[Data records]
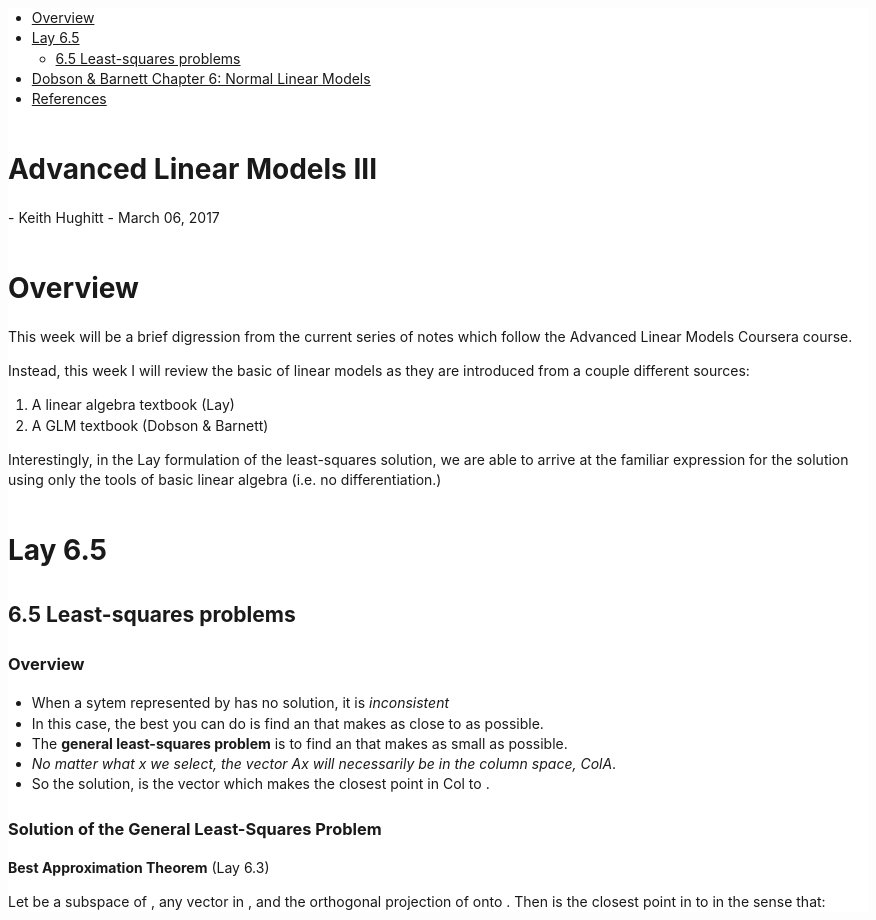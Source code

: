 -   [Overview](#overview)
-   [Lay 6.5](#lay-6.5)
    -   [6.5 Least-squares problems](#least-squares-problems)
-   [Dobson & Barnett Chapter 6: Normal Linear Models](#dobson-barnett-chapter-6-normal-linear-models)
-   [References](#references)

<h1>
Advanced Linear Models III
</h1>
-   Keith Hughitt
-   March 06, 2017

Overview
========

This week will be a brief digression from the current series of notes which follow the Advanced Linear Models Coursera course.

Instead, this week I will review the basic of linear models as they are introduced from a couple different sources:

1.  A linear algebra textbook (Lay)
2.  A GLM textbook (Dobson & Barnett)

Interestingly, in the Lay formulation of the least-squares solution, we are able to arrive at the familiar expression for the solution using only the tools of basic linear algebra (i.e. no differentiation.)

Lay 6.5
=======

6.5 Least-squares problems
--------------------------

### Overview

-   When a sytem represented by ![Ax = b](https://latex.codecogs.com/png.latex?Ax%20%3D%20b "Ax = b") has no solution, it is *inconsistent*
-   In this case, the best you can do is find an ![x](https://latex.codecogs.com/png.latex?x "x") that makes ![Ax](https://latex.codecogs.com/png.latex?Ax "Ax") as close to ![b](https://latex.codecogs.com/png.latex?b "b") as possible.
-   The **general least-squares problem** is to find an ![x](https://latex.codecogs.com/png.latex?x "x") that makes ![||b - Ax||](https://latex.codecogs.com/png.latex?%7C%7Cb%20-%20Ax%7C%7C "||b - Ax||") as small as possible.
-   *No matter what x we select, the vector Ax will necessarily be in the column space, ColA*.
-   So the solution, ![x](https://latex.codecogs.com/png.latex?x "x") is the vector which makes ![Ax](https://latex.codecogs.com/png.latex?Ax "Ax") the closest point in Col![A](https://latex.codecogs.com/png.latex?A "A") to ![b](https://latex.codecogs.com/png.latex?b "b").

### Solution of the General Least-Squares Problem

**Best Approximation Theorem** (Lay 6.3)

Let ![W](https://latex.codecogs.com/png.latex?W "W") be a subspace of ![ℝ^n](https://latex.codecogs.com/png.latex?%E2%84%9D%5En "ℝ^n"), ![y](https://latex.codecogs.com/png.latex?y "y") any vector in ![ℝ^n](https://latex.codecogs.com/png.latex?%E2%84%9D%5En "ℝ^n"), and ![\\hat{y}](https://latex.codecogs.com/png.latex?%5Chat%7By%7D "\hat{y}") the orthogonal projection of ![y](https://latex.codecogs.com/png.latex?y "y") onto ![W](https://latex.codecogs.com/png.latex?W "W"). Then ![\\hat{y}](https://latex.codecogs.com/png.latex?%5Chat%7By%7D "\hat{y}") is the closest point in ![W](https://latex.codecogs.com/png.latex?W "W") to ![y](https://latex.codecogs.com/png.latex?y "y") in the sense that:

### Task requirements
All lines in the data that contain the word "basic" should be copied.

### Solved problem
Instead, this week I will review the basic of linear models as they are introduced from a couple different sources:
Interestingly, in the Lay formulation of the least-squares solution, we are able to arrive at the familiar expression for the solution using only the tools of basic linear algebra (i.e. no differentiation.)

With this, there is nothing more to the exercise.